Problem. Your copy of the data should leave out the images and match everything else exactly.

Material for this task.
· · · · ·

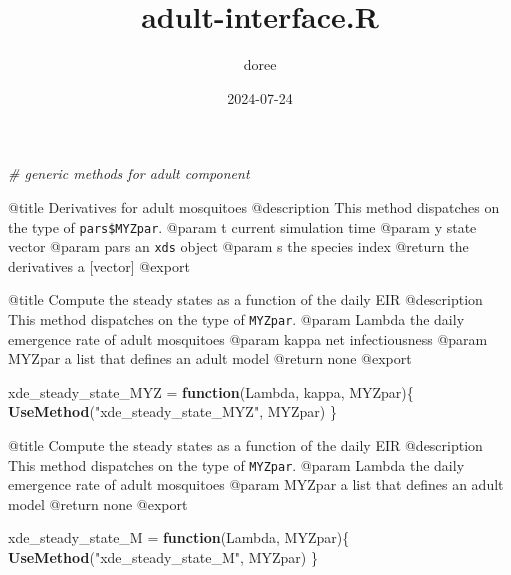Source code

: \documentclass[
]{article}
\title{adult-interface.R}
\author{doree}
\date{2024-07-24}
\newenvironment{Shaded}{\begin{snugshade}}{\end{snugshade}}
\newcommand{\CommentTok}[1]{\textcolor[rgb]{0.56,0.35,0.01}{\textit{#1}}}
\newcommand{\ControlFlowTok}[1]{\textcolor[rgb]{0.13,0.29,0.53}{\textbf{#1}}}
\newcommand{\FunctionTok}[1]{\textcolor[rgb]{0.13,0.29,0.53}{\textbf{#1}}}
\newcommand{\NormalTok}[1]{#1}
\newcommand{\OtherTok}[1]{\textcolor[rgb]{0.56,0.35,0.01}{#1}}
\newcommand{\SpecialCharTok}[1]{\textcolor[rgb]{0.81,0.36,0.00}{\textbf{#1}}}
\newcommand{\StringTok}[1]{\textcolor[rgb]{0.31,0.60,0.02}{#1}}
\begin{document}
\maketitle

\begin{Shaded}
\begin{Highlighting}[]
\CommentTok{\# generic methods for adult component}
\end{Highlighting}
\end{Shaded}

@title Derivatives for adult mosquitoes @description This method
dispatches on the type of \texttt{pars\$MYZpar}. @param t current
simulation time @param y state vector @param pars an \texttt{xds} object
@param s the species index @return the derivatives a {[}vector{]}
@export

\begin{Shaded}
\end{Shaded}

@title Compute the steady states as a function of the daily EIR
@description This method dispatches on the type of \texttt{MYZpar}.
@param Lambda the daily emergence rate of adult mosquitoes @param kappa
net infectiousness @param MYZpar a list that defines an adult model
@return none @export

\begin{Shaded}
\begin{Highlighting}[]
\NormalTok{xde\_steady\_state\_MYZ }\OtherTok{=} \ControlFlowTok{function}\NormalTok{(Lambda, kappa, MYZpar)\{}
  \FunctionTok{UseMethod}\NormalTok{(}\StringTok{"xde\_steady\_state\_MYZ"}\NormalTok{, MYZpar)}
\NormalTok{\}}
\end{Highlighting}
\end{Shaded}

@title Compute the steady states as a function of the daily EIR
@description This method dispatches on the type of \texttt{MYZpar}.
@param Lambda the daily emergence rate of adult mosquitoes @param MYZpar
a list that defines an adult model @return none @export

\begin{Shaded}
\begin{Highlighting}[]
\NormalTok{xde\_steady\_state\_M }\OtherTok{=} \ControlFlowTok{function}\NormalTok{(Lambda, MYZpar)\{}
  \FunctionTok{UseMethod}\NormalTok{(}\StringTok{"xde\_steady\_state\_M"}\NormalTok{, MYZpar)}
\NormalTok{\}}
\end{Highlighting}
\end{Shaded}
\end{document}
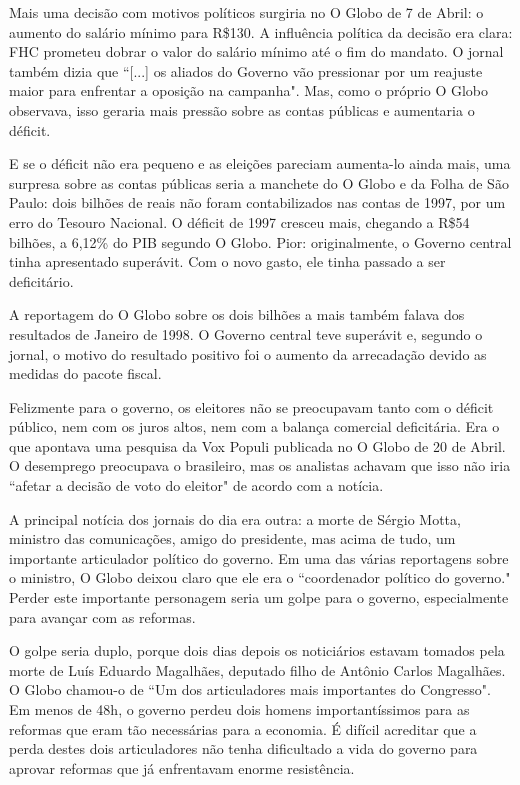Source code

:\documentclass{article}
\begin{document}

Mais uma decisão com motivos políticos surgiria no O Globo de 7 de Abril: o aumento do salário mínimo para R\$130. A influência política da decisão era clara: FHC prometeu dobrar o valor do salário mínimo até o fim do mandato. O jornal também dizia que ``[...] os aliados do Governo vão pressionar por um reajuste maior para enfrentar a oposição na campanha". Mas, como o próprio O Globo observava, isso geraria mais pressão sobre as contas públicas e aumentaria o déficit.        

E se o déficit não era pequeno e as eleições pareciam aumenta-lo ainda mais, uma surpresa sobre as contas públicas seria a manchete do O Globo e da Folha de São Paulo: dois bilhões de reais não foram contabilizados nas contas de 1997, por um erro do Tesouro Nacional. O déficit de 1997 cresceu mais, chegando a R\$54 bilhões, a 6,12\% do PIB segundo O Globo. Pior: originalmente, o Governo central tinha apresentado superávit. Com o novo gasto, ele tinha passado a ser deficitário. 

A reportagem do O Globo sobre os dois bilhões a mais também falava dos resultados de Janeiro de 1998. O Governo central teve superávit e, segundo o jornal, o motivo do resultado positivo foi o aumento da arrecadação devido as medidas do pacote fiscal.

Felizmente para o governo, os eleitores não se preocupavam tanto com o déficit público, nem com os juros altos, nem com a balança comercial deficitária. Era o que apontava uma pesquisa da Vox Populi publicada no O Globo de 20 de Abril. O desemprego preocupava o brasileiro, mas os analistas achavam que isso não iria ``afetar a decisão de voto do eleitor" de acordo com a notícia. %

A principal notícia  dos jornais do dia era outra: a morte de Sérgio Motta, ministro das comunicações, amigo do presidente, mas acima de tudo, um importante articulador político do governo. Em uma das várias reportagens sobre o ministro, O Globo deixou claro que ele era o ``coordenador político do governo." Perder este importante personagem seria um golpe para o governo, especialmente para avançar com as reformas.

O golpe seria duplo, porque dois dias depois os noticiários estavam tomados pela morte de Luís Eduardo Magalhães, deputado filho de Antônio Carlos Magalhães. O Globo chamou-o de ``Um dos articuladores mais importantes do Congresso". Em menos de 48h, o governo perdeu dois homens importantíssimos para as reformas que eram tão necessárias para a economia. É difícil acreditar que a perda destes dois articuladores não tenha dificultado a vida do governo para aprovar reformas que já enfrentavam enorme resistência.
\end{document}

· · · · ·

Task output.
Source code

: \documentclass[
]{article}
\title{adult-interface.R}
\author{doree}
\date{2024-07-24}
\newenvironment{Shaded}{\begin{snugshade}}{\end{snugshade}}
\newcommand{\CommentTok}[1]{\textcolor[rgb]{0.56,0.35,0.01}{\textit{#1}}}
\newcommand{\ControlFlowTok}[1]{\textcolor[rgb]{0.13,0.29,0.53}{\textbf{#1}}}
\newcommand{\FunctionTok}[1]{\textcolor[rgb]{0.13,0.29,0.53}{\textbf{#1}}}
\newcommand{\NormalTok}[1]{#1}
\newcommand{\OtherTok}[1]{\textcolor[rgb]{0.56,0.35,0.01}{#1}}
\newcommand{\SpecialCharTok}[1]{\textcolor[rgb]{0.81,0.36,0.00}{\textbf{#1}}}
\newcommand{\StringTok}[1]{\textcolor[rgb]{0.31,0.60,0.02}{#1}}
\begin{document}
\maketitle

\begin{Shaded}
\begin{Highlighting}[]
\CommentTok{\# generic methods for adult component}
\end{Highlighting}
\end{Shaded}

@title Derivatives for adult mosquitoes @description This method
dispatches on the type of \texttt{pars\$MYZpar}. @param t current
simulation time @param y state vector @param pars an \texttt{xds} object
@param s the species index @return the derivatives a {[}vector{]}
@export

\begin{Shaded}
\end{Shaded}

@title Compute the steady states as a function of the daily EIR
@description This method dispatches on the type of \texttt{MYZpar}.
@param Lambda the daily emergence rate of adult mosquitoes @param kappa
net infectiousness @param MYZpar a list that defines an adult model
@return none @export

\begin{Shaded}
\begin{Highlighting}[]
\NormalTok{xde\_steady\_state\_MYZ }\OtherTok{=} \ControlFlowTok{function}\NormalTok{(Lambda, kappa, MYZpar)\{}
  \FunctionTok{UseMethod}\NormalTok{(}\StringTok{"xde\_steady\_state\_MYZ"}\NormalTok{, MYZpar)}
\NormalTok{\}}
\end{Highlighting}
\end{Shaded}

@title Compute the steady states as a function of the daily EIR
@description This method dispatches on the type of \texttt{MYZpar}.
@param Lambda the daily emergence rate of adult mosquitoes @param MYZpar
a list that defines an adult model @return none @export

\begin{Shaded}
\begin{Highlighting}[]
\NormalTok{xde\_steady\_state\_M }\OtherTok{=} \ControlFlowTok{function}\NormalTok{(Lambda, MYZpar)\{}
  \FunctionTok{UseMethod}\NormalTok{(}\StringTok{"xde\_steady\_state\_M"}\NormalTok{, MYZpar)}
\NormalTok{\}}
\end{Highlighting}
\end{Shaded}
\end{document}
Source code

:\documentclass{article}
\begin{document}

Mais uma decisão com motivos políticos surgiria no O Globo de 7 de Abril: o aumento do salário mínimo para R\$130. A influência política da decisão era clara: FHC prometeu dobrar o valor do salário mínimo até o fim do mandato. O jornal também dizia que ``[...] os aliados do Governo vão pressionar por um reajuste maior para enfrentar a oposição na campanha". Mas, como o próprio O Globo observava, isso geraria mais pressão sobre as contas públicas e aumentaria o déficit.        

E se o déficit não era pequeno e as eleições pareciam aumenta-lo ainda mais, uma surpresa sobre as contas públicas seria a manchete do O Globo e da Folha de São Paulo: dois bilhões de reais não foram contabilizados nas contas de 1997, por um erro do Tesouro Nacional. O déficit de 1997 cresceu mais, chegando a R\$54 bilhões, a 6,12\% do PIB segundo O Globo. Pior: originalmente, o Governo central tinha apresentado superávit. Com o novo gasto, ele tinha passado a ser deficitário. 

A reportagem do O Globo sobre os dois bilhões a mais também falava dos resultados de Janeiro de 1998. O Governo central teve superávit e, segundo o jornal, o motivo do resultado positivo foi o aumento da arrecadação devido as medidas do pacote fiscal.

Felizmente para o governo, os eleitores não se preocupavam tanto com o déficit público, nem com os juros altos, nem com a balança comercial deficitária. Era o que apontava uma pesquisa da Vox Populi publicada no O Globo de 20 de Abril. O desemprego preocupava o brasileiro, mas os analistas achavam que isso não iria ``afetar a decisão de voto do eleitor" de acordo com a notícia. %

A principal notícia  dos jornais do dia era outra: a morte de Sérgio Motta, ministro das comunicações, amigo do presidente, mas acima de tudo, um importante articulador político do governo. Em uma das várias reportagens sobre o ministro, O Globo deixou claro que ele era o ``coordenador político do governo." Perder este importante personagem seria um golpe para o governo, especialmente para avançar com as reformas.

O golpe seria duplo, porque dois dias depois os noticiários estavam tomados pela morte de Luís Eduardo Magalhães, deputado filho de Antônio Carlos Magalhães. O Globo chamou-o de ``Um dos articuladores mais importantes do Congresso". Em menos de 48h, o governo perdeu dois homens importantíssimos para as reformas que eram tão necessárias para a economia. É difícil acreditar que a perda destes dois articuladores não tenha dificultado a vida do governo para aprovar reformas que já enfrentavam enorme resistência.
\end{document}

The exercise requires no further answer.